> **Exercise aim**: Starting at the top line and ending at the bottom one, repeat the entries exactly and drop every picture.

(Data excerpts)
Content starts

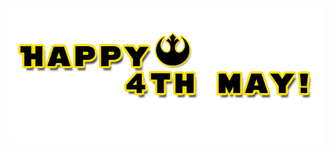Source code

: <p align="center">
<img src="https://github.com/belatoledo/may-the-4th/blob/main/github/star%20wars.png" alt="Título"/>
</p>
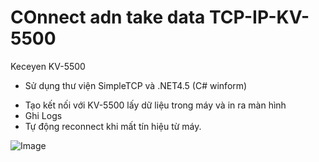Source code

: # COnnect adn take data TCP-IP-KV-5500
Keceyen KV-5500
* Sử dụng thư viện SimpleTCP và .NET4.5 (C# winform)
- Tạo kết nối với KV-5500 lấy dữ liệu trong máy và in ra màn hình
- Ghi Logs
- Tự động reconnect khi mất tín hiệu từ máy.

![Image](https://github.com/user-attachments/assets/a1dbf68d-3051-4c81-a5ee-22af327107c2)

Content ends

> **Exercise solution**:
Source code

: <p align="center">
<img src="https://github.com/belatoledo/may-the-4th/blob/main/github/star%20wars.png" alt="Título"/>
</p>
Source code

: # COnnect adn take data TCP-IP-KV-5500
Keceyen KV-5500
* Sử dụng thư viện SimpleTCP và .NET4.5 (C# winform)
- Tạo kết nối với KV-5500 lấy dữ liệu trong máy và in ra màn hình
- Ghi Logs
- Tự động reconnect khi mất tín hiệu từ máy.

![Image](https://github.com/user-attachments/assets/a1dbf68d-3051-4c81-a5ee-22af327107c2)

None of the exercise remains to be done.